Problem requirements ▸ Across the listing below, how many lines contain "where"? Answer with the number and nothing else.

Data shown ▸
━━━━━━━━━━

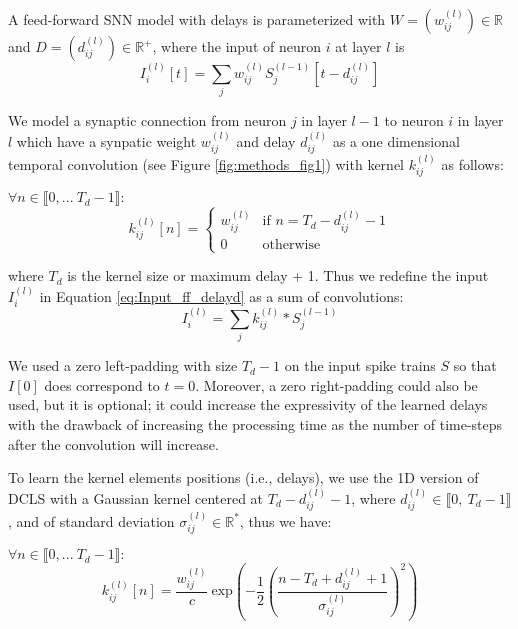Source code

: \documentclass{article} \usepackage{iclr2024_conference,times}
\begin{document}
A feed-forward SNN model with delays is parameterized with $W = (w_{ij}^{(l)}) \in \mathbb{R}$ and $D = (d_{ij}^{(l)}) \in \mathbb{R}^+$, where the input of neuron $i$ at layer $l$ is 
\begin{equation}
    I_i^{(l)}[t] =  \sum_{j} w_{ij}^{(l)} S_j^{(l-1)}[t-d_{ij}^{(l)}]
    \label{eq:Input_ff_delayd}
\end{equation}

We model a synaptic connection from neuron $j$ in layer $l-1$ to neuron $i$ in layer $l$ which have a synpatic weight $w_{ij}^{(l)}$ and delay $d_{ij}^{(l)}$ as a one dimensional temporal convolution (see Figure \ref{fig:methods_fig1}) with kernel $k_{ij}^{(l)}$ as follows:

$\forall n \in \llbracket 0, ... \ T_d-1 \rrbracket  \colon$
\begin{equation}
k_{ij}^{(l)}[n] =
\begin{cases}
 w_{ij}^{(l)} & \text{if } n = T_d - d_{ij}^{(l)} - 1  \\
 0 & \text{otherwise}
\end{cases}
\label{eq:discrete_delays}
\end{equation}



where $T_d$ is the kernel size or maximum delay + 1. Thus we redefine the input $I_i^{(l)}$ in Equation \ref{eq:Input_ff_delayd} as a sum of convolutions:
\begin{equation}
I_i^{(l)} =  \sum_{j} k_{ij}^{(l)} \ast S_j^{(l-1)}
\end{equation}

We used a zero left-padding with size $T_d-1$ on the input spike trains $S$ so that $I[0]$ does correspond to $t=0$. Moreover, a zero right-padding could also be used, but it is optional; it could increase the expressivity of the learned delays with the drawback of increasing the processing time as the number of time-steps after the convolution will increase.




To learn the kernel elements positions (i.e., delays), we use the 1D version of DCLS \citep{hassani2023dilated}  with a Gaussian kernel \citep{khalfaouihassani2023dilated} centered at $T_d - d_{ij}^{(l)} -1$, where $d_{ij}^{(l)}\in \llbracket 0,\ T_d-1 \rrbracket$, and of standard deviation $\sigma_{ij}^{(l)} \in \mathbb{R^*}$, thus we have:

$\forall n \in \llbracket 0, ... \ T_d-1 \rrbracket  \colon$
\begin{equation}
    k_{ij}^{(l)}[n] = \frac{w_{ij}^{(l)}}{c} \ \text{exp} \left({- \frac{1}{2}\left(\frac{n - T_d + d_{ij}^{(l)} + 1 }{\sigma_{ij}^{(l)}} \right)^2} \right)
\end{equation}
\end{document}
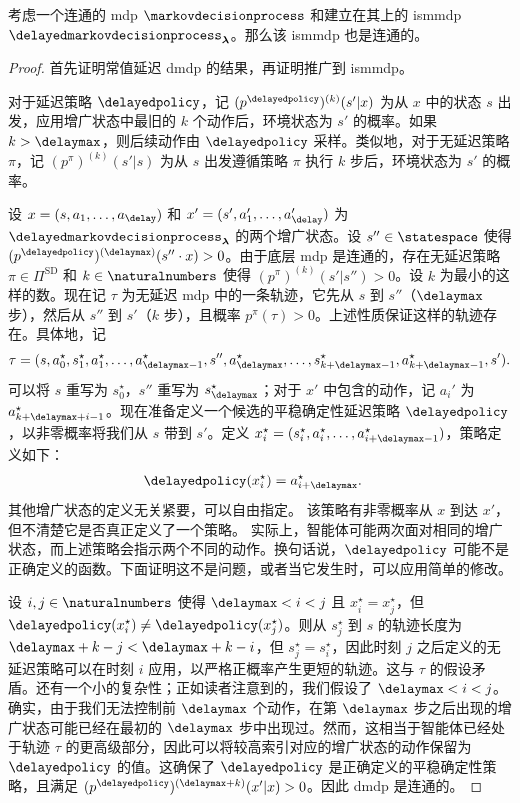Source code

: \begin{prop}
\label{pp:communicating_ismmdp}
    考虑一个连通的 \gls{mdp} $\markovdecisionprocess$ 和建立在其上的 \gls{ismmdp} $\delayedmarkovdecisionprocess_{\boldsymbol\lambda}$。那么该 \gls{ismmdp} 也是连通的。
\end{prop}
\begin{proof}
    首先证明常值延迟 \gls{dmdp} 的结果，再证明推广到 \gls{ismmdp}。

    对于延迟策略 $\delayedpolicy$，记 $(p^\delayedpolicy)^{(k)}(s'\vert x)$ 为从 $x$ 中的状态 $s$ 出发，应用增广状态中最旧的 $k$ 个动作后，环境状态为 $s'$ 的概率。如果 $k>\delaymax$，则后续动作由 $\delayedpolicy$ 采样。类似地，对于无延迟策略 $\pi$，记 $(p^\pi)^{(k)}(s'\vert s)$ 为从 $s$ 出发遵循策略 $\pi$ 执行 $k$ 步后，环境状态为 $s'$ 的概率。

    设 $x=(s,a_1,\dots,a_\delay)$ 和 $x'=(s',a_1',\dots,a_\delay')$ 为 $\delayedmarkovdecisionprocess_{\boldsymbol\lambda}$ 的两个增广状态。设 $s''\in\statespace$ 使得 $(p^\delayedpolicy)^{(\delaymax)}(s''\cdot x)>0$。由于底层 \gls{mdp} 是连通的，存在无延迟策略 $\pi\in\Pi^{\text{SD}}$ 和 $k\in\naturalnumbers$ 使得 $(p^\pi)^{(k)}(s'\vert s'')>0$。设 $k$ 为最小的这样的数。现在记 $\tau$ 为无延迟 \gls{mdp} 中的一条轨迹，它先从 $s$ 到 $s''$（$\delaymax$ 步），然后从 $s''$ 到 $s'$（$k$ 步），且概率 $p^\pi(\tau)>0$。上述性质保证这样的轨迹存在。具体地，记
    \begin{align*}
        \tau=(s,a_0^\star,s_1^\star,a_1^\star,\dots,a_{\delaymax-1}^\star,s'',a_{\delaymax}^\star,\dots,s_{k+\delaymax-1}^\star,a_{k+\delaymax-1}^\star,s').
    \end{align*}
    可以将 $s$ 重写为 $s_0^\star$，$s''$ 重写为 $s_{\delaymax}^\star$；对于 $x'$ 中包含的动作，记 $a_i'$ 为 $a_{k+\delaymax+i-1}^\star$。现在准备定义一个候选的平稳确定性延迟策略 $\delayedpolicy$，以非零概率将我们从 $s$ 带到 $s'$。定义 $x_i^\star=(s_i^\star,a_i^\star,\dots,a_{i+\delaymax-1}^\star)$，策略定义如下：
    \begin{align*}
        &\delayedpolicy(x_i^\star) = a_{i+\delaymax}^\star.
    \end{align*}
    其他增广状态的定义无关紧要，可以自由指定。
    该策略有非零概率从 $x$ 到达 $x'$，但不清楚它是否真正定义了一个策略。
    实际上，智能体可能两次面对相同的增广状态，而上述策略会指示两个不同的动作。换句话说，$\delayedpolicy$ 可能不是正确定义的函数。下面证明这不是问题，或者当它发生时，可以应用简单的修改。

    设 $i,j\in\naturalnumbers$ 使得 $\delaymax<i<j$ 且 $x_i^\star=x_j^\star$，但 $\delayedpolicy(x_i^\star)\neq \delayedpolicy(x_j^\star)$。则从 $s_j^\star$ 到 $s$ 的轨迹长度为 $\delaymax+k-j<\delaymax+k-i$，但 $s_j^\star=s_i^\star$，因此时刻 $j$ 之后定义的无延迟策略可以在时刻 $i$ 应用，以严格正概率产生更短的轨迹。这与 $\tau$ 的假设矛盾。还有一个小的复杂性；正如读者注意到的，我们假设了 $\delaymax<i<j$。确实，由于我们无法控制前 $\delaymax$ 个动作，在第 $\delaymax$ 步之后出现的增广状态可能已经在最初的 $\delaymax$ 步中出现过。然而，这相当于智能体已经处于轨迹 $\tau$ 的更高级部分，因此可以将较高索引对应的增广状态的动作保留为 $\delayedpolicy$ 的值。这确保了 $\delayedpolicy$ 是正确定义的平稳确定性策略，且满足 $(p^\delayedpolicy)^{(\delaymax+k)}(x'\vert x)>0$。因此 \gls{dmdp} 是连通的。


\end{proof}
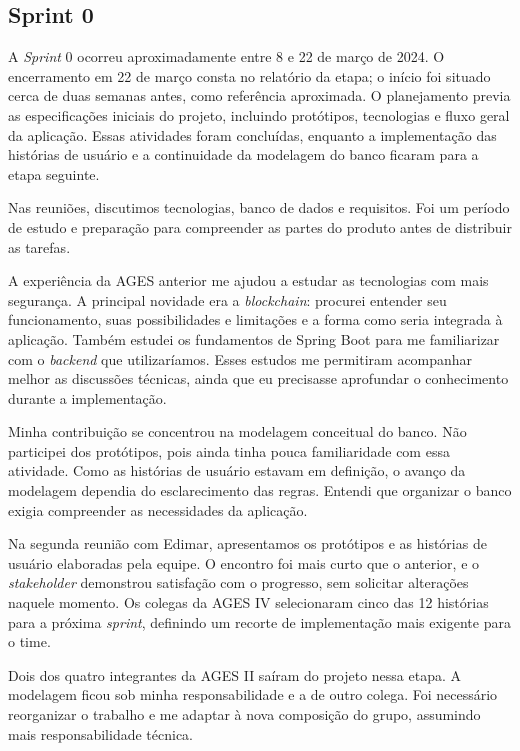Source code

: \subsection{Sprint 0}

A \textit{Sprint} 0 ocorreu aproximadamente entre 8 e 22 de março de 2024. O encerramento em 22 de março consta no relatório da etapa; o início foi situado cerca de duas semanas antes, como referência aproximada. O planejamento previa as especificações iniciais do projeto, incluindo protótipos, tecnologias e fluxo geral da aplicação. Essas atividades foram concluídas, enquanto a implementação das histórias de usuário e a continuidade da modelagem do banco ficaram para a etapa seguinte.

Nas reuniões, discutimos tecnologias, banco de dados e requisitos. Foi um período de estudo e preparação para compreender as partes do produto antes de distribuir as tarefas.

A experiência da \ac{AGES} anterior me ajudou a estudar as tecnologias com mais segurança. A principal novidade era a \textit{blockchain}: procurei entender seu funcionamento, suas possibilidades e limitações e a forma como seria integrada à aplicação. Também estudei os fundamentos de Spring Boot para me familiarizar com o \textit{backend} que utilizaríamos. Esses estudos me permitiram acompanhar melhor as discussões técnicas, ainda que eu precisasse aprofundar o conhecimento durante a implementação.

Minha contribuição se concentrou na modelagem conceitual do banco. Não participei dos protótipos, pois ainda tinha pouca familiaridade com essa atividade. Como as histórias de usuário estavam em definição, o avanço da modelagem dependia do esclarecimento das regras. Entendi que organizar o banco exigia compreender as necessidades da aplicação.

Na segunda reunião com Edimar, apresentamos os protótipos e as histórias de usuário elaboradas pela equipe. O encontro foi mais curto que o anterior, e o \textit{stakeholder} demonstrou satisfação com o progresso, sem solicitar alterações naquele momento. Os colegas da \ac{AGES} IV selecionaram cinco das 12 histórias para a próxima \textit{sprint}, definindo um recorte de implementação mais exigente para o time.

Dois dos quatro integrantes da \ac{AGES} II saíram do projeto nessa etapa. A modelagem ficou sob minha responsabilidade e a de outro colega. Foi necessário reorganizar o trabalho e me adaptar à nova composição do grupo, assumindo mais responsabilidade técnica.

━━━━━━━━━━

Expected answer ▸ 3